Write out exactly, please, every line from the beginning of the entries to the line holding "por el robot.", and no pictures.

Supplied data below:

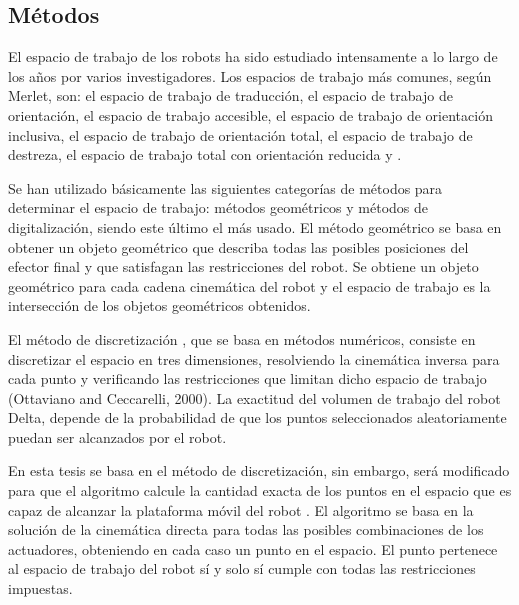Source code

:     \newpage
    
    \subsection{Métodos}
    
    El espacio de trabajo de los robots ha sido estudiado intensamente a lo largo de los años por varios investigadores. Los espacios de trabajo más comunes, según Merlet, son: el espacio de trabajo de traducción, el espacio de trabajo de orientación, el espacio de trabajo accesible, el espacio de trabajo de orientación inclusiva, el espacio de trabajo de orientación total, el espacio de trabajo de destreza, el espacio de trabajo total con orientación reducida \cite{Laribi08} y \cite{AFFI2004311}.
    
    Se han utilizado básicamente las siguientes categorías de métodos para determinar el espacio de trabajo: métodos geométricos y métodos de digitalización, siendo este último el más usado.
    El método geométrico \cite{delta_Urrea} se basa en obtener un objeto geométrico que describa todas las posibles posiciones del efector final y que satisfagan las restricciones del robot. Se obtiene un objeto geométrico para cada cadena cinemática del robot y el espacio de trabajo es la intersección de los objetos geométricos obtenidos.
    
    El método de discretización \cite{delta_Urrea}, que se basa en métodos numéricos, consiste en discretizar el espacio en tres dimensiones, resolviendo la cinemática inversa para cada punto y verificando las restricciones que limitan dicho espacio de trabajo (Ottaviano and Ceccarelli, 2000). La exactitud del volumen de trabajo del robot Delta, depende de la probabilidad de que los puntos seleccionados aleatoriamente puedan ser alcanzados por el robot. 
    
    En esta tesis se basa en el método de discretización, sin embargo, será modificado para que el algoritmo calcule la cantidad exacta de los puntos en el espacio que es capaz de alcanzar la plataforma móvil del robot \cite{delta_Urrea}. El algoritmo se basa en la solución de la cinemática directa para todas las posibles combinaciones de los actuadores, obteniendo en cada caso un punto en el espacio. El punto pertenece al espacio de trabajo del robot sí y solo sí cumple con todas las restricciones impuestas.
    
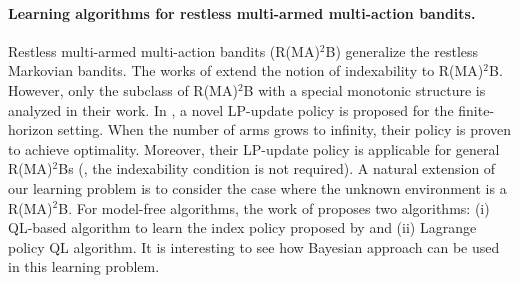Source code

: \paragraph{Learning algorithms for restless multi-armed multi-action bandits.}
Restless multi-armed multi-action bandits (R(MA)$^2$B) generalize the restless Markovian bandits.
The works of \cite{glazebrook2011general,hodge2015asymptotic} extend the notion of indexability to R(MA)$^2$B.
However, only the subclass of R(MA)$^2$B with a special monotonic structure is analyzed in their work.
In \cite{gast2022lp}, a novel LP-update policy is proposed for the finite-horizon setting.
When the number of arms grows to infinity, their policy is proven to achieve optimality.
Moreover, their LP-update policy is applicable for general R(MA)$^2$Bs (\ie, the indexability condition is not required).
A natural extension of our learning problem is to consider the case where the unknown environment is a R(MA)$^2$B.
For model-free algorithms, the work of \cite{killian2021q} proposes two algorithms: (i) QL-based algorithm to learn the index policy proposed by \cite{glazebrook2011general} and (ii) Lagrange policy QL algorithm.
It is interesting to see how Bayesian approach can be used in this learning problem.




\endgroup
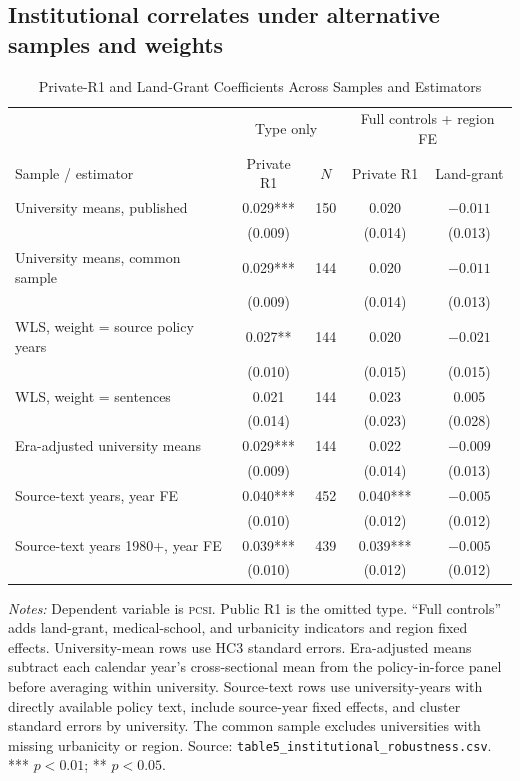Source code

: \subsection{Institutional correlates under alternative samples and weights}

\begin{table}[htbp]
\centering
\caption{Private-R1 and Land-Grant Coefficients Across Samples and Estimators}
\label{tab:inst-robust}
\begin{tabular}{lcccc}
\hline
 & \multicolumn{2}{c}{Type only} & \multicolumn{2}{c}{Full controls + region FE} \\
Sample / estimator & Private R1 & $N$ & Private R1 & Land-grant \\
\hline
University means, published & 0.029*** & 150 & 0.020 & $-0.011$ \\
 & (0.009) & & (0.014) & (0.013) \\
University means, common sample & 0.029*** & 144 & 0.020 & $-0.011$ \\
 & (0.009) & & (0.014) & (0.013) \\
WLS, weight = source policy years & 0.027** & 144 & 0.020 & $-0.021$ \\
 & (0.010) & & (0.015) & (0.015) \\
WLS, weight = sentences & 0.021 & 144 & 0.023 & 0.005 \\
 & (0.014) & & (0.023) & (0.028) \\
Era-adjusted university means & 0.029*** & 144 & 0.022 & $-0.009$ \\
 & (0.009) & & (0.014) & (0.013) \\
Source-text years, year FE & 0.040*** & 452 & 0.040*** & $-0.005$ \\
 & (0.010) & & (0.012) & (0.012) \\
Source-text years 1980+, year FE & 0.039*** & 439 & 0.039*** & $-0.005$ \\
 & (0.010) & & (0.012) & (0.012) \\
\hline
\end{tabular}
\begin{minipage}{0.95\textwidth}\footnotesize
\vspace{4pt}
\textit{Notes:} Dependent variable is \textsc{pcsi}. Public R1 is the omitted type. ``Full controls'' adds land-grant, medical-school, and urbanicity indicators and region fixed effects. University-mean rows use HC3 standard errors. Era-adjusted means subtract each calendar year's cross-sectional mean from the policy-in-force panel before averaging within university. Source-text rows use university-years with directly available policy text, include source-year fixed effects, and cluster standard errors by university. The common sample excludes universities with missing urbanicity or region. Source: \texttt{table5\_institutional\_robustness.csv}. *** $p<0.01$; ** $p<0.05$.
\end{minipage}
\end{table}

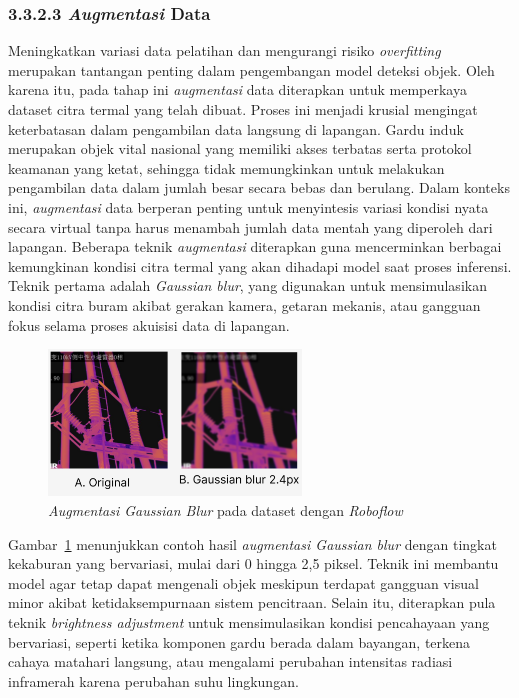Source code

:\subsubsection{3.3.2.3 \emph{Augmentasi} Data}
Meningkatkan variasi data pelatihan dan mengurangi risiko \emph{overfitting} merupakan tantangan penting dalam pengembangan model deteksi objek. Oleh karena itu, pada tahap ini \emph{augmentasi} data diterapkan untuk memperkaya dataset citra termal yang telah dibuat. Proses ini menjadi krusial mengingat keterbatasan dalam pengambilan data langsung di lapangan. Gardu induk merupakan objek vital nasional yang memiliki akses terbatas serta protokol keamanan yang ketat, sehingga tidak memungkinkan untuk melakukan pengambilan data dalam jumlah besar secara bebas dan berulang. Dalam konteks ini, \emph{augmentasi} data berperan penting untuk menyintesis variasi kondisi nyata secara virtual tanpa harus menambah jumlah data mentah yang diperoleh dari lapangan. Beberapa teknik \emph{augmentasi} diterapkan guna mencerminkan berbagai kemungkinan kondisi citra termal yang akan dihadapi model saat proses inferensi. Teknik pertama adalah \emph{Gaussian blur}, yang digunakan untuk mensimulasikan kondisi citra buram akibat gerakan kamera, getaran mekanis, atau gangguan fokus selama proses akuisisi data di lapangan.

\begin{figure}[H]
  \centering
  \includegraphics[width=0.6\textwidth]{gambar/bab3/aug-blur.png}
  \caption{\emph{Augmentasi Gaussian Blur} pada dataset dengan \emph{Roboflow}}
  \label{fig:dataset-blur}
\end{figure}

Gambar~\ref{fig:dataset-blur} menunjukkan contoh hasil \emph{augmentasi Gaussian blur} dengan tingkat kekaburan yang bervariasi, mulai dari 0 hingga 2{,}5 piksel. Teknik ini membantu model agar tetap dapat mengenali objek meskipun terdapat gangguan visual minor akibat ketidaksempurnaan sistem pencitraan. Selain itu, diterapkan pula teknik \emph{brightness adjustment} untuk mensimulasikan kondisi pencahayaan yang bervariasi, seperti ketika komponen gardu berada dalam bayangan, terkena cahaya matahari langsung, atau mengalami perubahan intensitas radiasi inframerah karena perubahan suhu lingkungan.

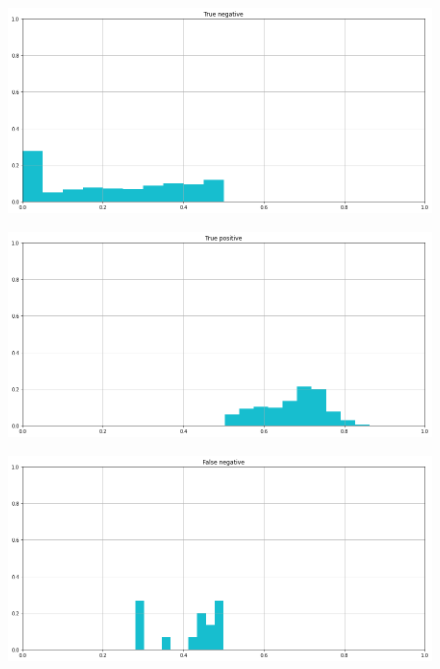 \documentclass[12pt]{report}
\theoremstyle{definition}
\begin{document}
\begin{figure}
\centering
    \begin{minipage}{0.48\textwidth}
     \includegraphics[width=\linewidth]{images/experiment_uniform_disgiunti/tn.png}\label{tn_ud}
   \end{minipage}
   \begin{minipage}{0.48\textwidth}
     \includegraphics[width=\linewidth]{images/experiment_uniform_disgiunti/tp.png}\label{tp_ud}
   \end{minipage}
   \begin{minipage}{0.48\textwidth}
     \includegraphics[width=\linewidth]{images/experiment_uniform_disgiunti/fn.png}\label{fn_ud}
   \end{minipage}

\end{figure}
\end{document}

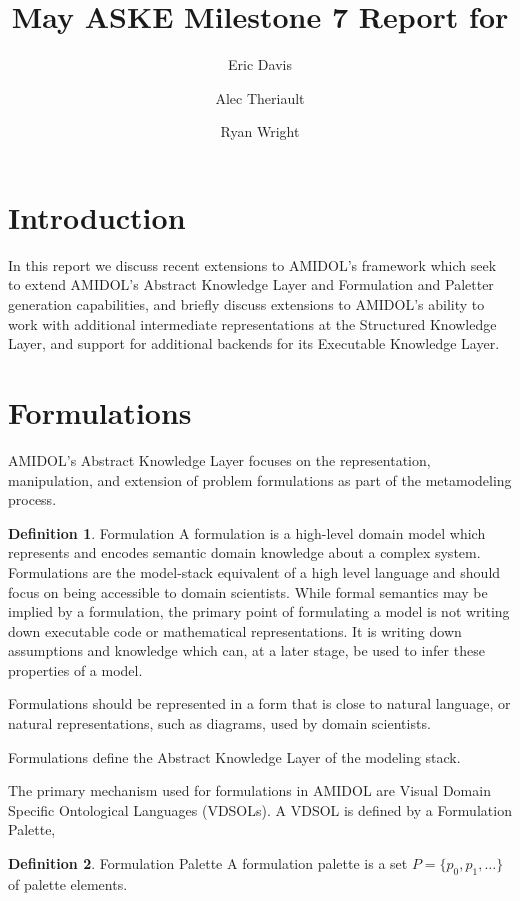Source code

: \documentclass[11pt]{article}
\date{\vspace{-5ex}}
\author[1]{Eric Davis}
\author[1]{Alec Theriault}
\author[1]{Ryan Wright}
\affil[1]{Galois, Inc}
\title{May ASKE Milestone 7 Report for \amidol{}}
\theoremstyle{definition}
\newtheorem{definition}{Definition}[section]
\newcommand{\amidol}{\textsc{AMIDOL}}
\begin{document}
\maketitle
\vspace{10pt}

\section{Introduction}

In this report we discuss recent extensions to \amidol{}'s framework
which seek to extend \amidol{}'s Abstract Knowledge Layer and
Formulation and Paletter generation capabilities, and briefly discuss
extensions to \amidol{}'s ability to work with additional intermediate
representations at the Structured Knowledge Layer, and support for
additional backends for its Executable Knowledge Layer.

\section{Formulations}

\amidol{}'s Abstract Knowledge Layer focuses on the representation,
manipulation, and extension of problem formulations as part of the
metamodeling process.

\begin{definition}{Formulation}
  A formulation is a high-level domain model which represents and
  encodes semantic domain knowledge about a complex system.
  Formulations are the model-stack equivalent of a high level
  language and should focus on being accessible to domain scientists.
  While formal semantics may be implied by a formulation, the primary
  point of formulating a model is not writing down executable code or
  mathematical representations.  It is
  writing down assumptions and knowledge which can, at a later stage,
  be used to infer these properties of a model.

  Formulations should be represented in a form that is close to
  natural language, or natural representations, such as diagrams, used
  by domain scientists.

  Formulations define the Abstract Knowledge Layer of the modeling stack.
\end{definition}

The primary mechanism used for formulations in \amidol{} are Visual
Domain Specific Ontological Languages (VDSOLs).  A VDSOL is defined by
a Formulation Palette,

\begin{definition}{Formulation Palette}
  A formulation palette is a set $P = \{ p_0, p_1, \ldots\}$ of
  palette elements.
\end{definition}
\end{document}
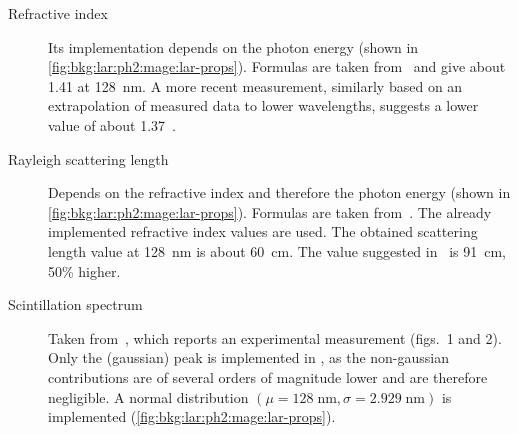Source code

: \begin{description}

  \item[Refractive index] Its implementation depends on the photon energy (shown in
    \cref{fig:bkg:lar:ph2:mage:lar-props}). Formulas are taken from~\cite{Bideau-Mehu1981}
    and give about 1.41 at 128~nm. A more recent measurement, similarly based on an
    extrapolation of measured data to lower wavelengths, suggests a lower value of about
    1.37~\cite{Babicz2018}.

  \item[Rayleigh scattering length] \sloppy Depends on the refractive index and therefore the
    photon energy (shown in \cref{fig:bkg:lar:ph2:mage:lar-props}). Formulas are taken
    from~\cite{Seidel2002}. The already implemented refractive index values are used. The
    obtained scattering length value at 128~nm is about 60~cm. The value suggested
    in~\cite{Babicz2018} is 91~cm, 50\% higher.

  \item[Scintillation spectrum] Taken from~\cite{Heindl2010}, which reports an
    experimental measurement (figs.~1 and 2). Only the (gaussian) peak is implemented in
    \mage, as the non-gaussian contributions are of several orders of magnitude lower and
    are therefore negligible. A normal distribution $(\mu=128\;\text{nm},
    \sigma=2.929\;\text{nm})$ is implemented (\cref{fig:bkg:lar:ph2:mage:lar-props}).


\end{description}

End of Supplied data.

Answer for this exercise |
Source code

:     \newpage
    
    \subsection{Métodos}
    
    El espacio de trabajo de los robots ha sido estudiado intensamente a lo largo de los años por varios investigadores. Los espacios de trabajo más comunes, según Merlet, son: el espacio de trabajo de traducción, el espacio de trabajo de orientación, el espacio de trabajo accesible, el espacio de trabajo de orientación inclusiva, el espacio de trabajo de orientación total, el espacio de trabajo de destreza, el espacio de trabajo total con orientación reducida \cite{Laribi08} y \cite{AFFI2004311}.
    
    Se han utilizado básicamente las siguientes categorías de métodos para determinar el espacio de trabajo: métodos geométricos y métodos de digitalización, siendo este último el más usado.
    El método geométrico \cite{delta_Urrea} se basa en obtener un objeto geométrico que describa todas las posibles posiciones del efector final y que satisfagan las restricciones del robot. Se obtiene un objeto geométrico para cada cadena cinemática del robot y el espacio de trabajo es la intersección de los objetos geométricos obtenidos.
    
    El método de discretización \cite{delta_Urrea}, que se basa en métodos numéricos, consiste en discretizar el espacio en tres dimensiones, resolviendo la cinemática inversa para cada punto y verificando las restricciones que limitan dicho espacio de trabajo (Ottaviano and Ceccarelli, 2000). La exactitud del volumen de trabajo del robot Delta, depende de la probabilidad de que los puntos seleccionados aleatoriamente puedan ser alcanzados por el robot. 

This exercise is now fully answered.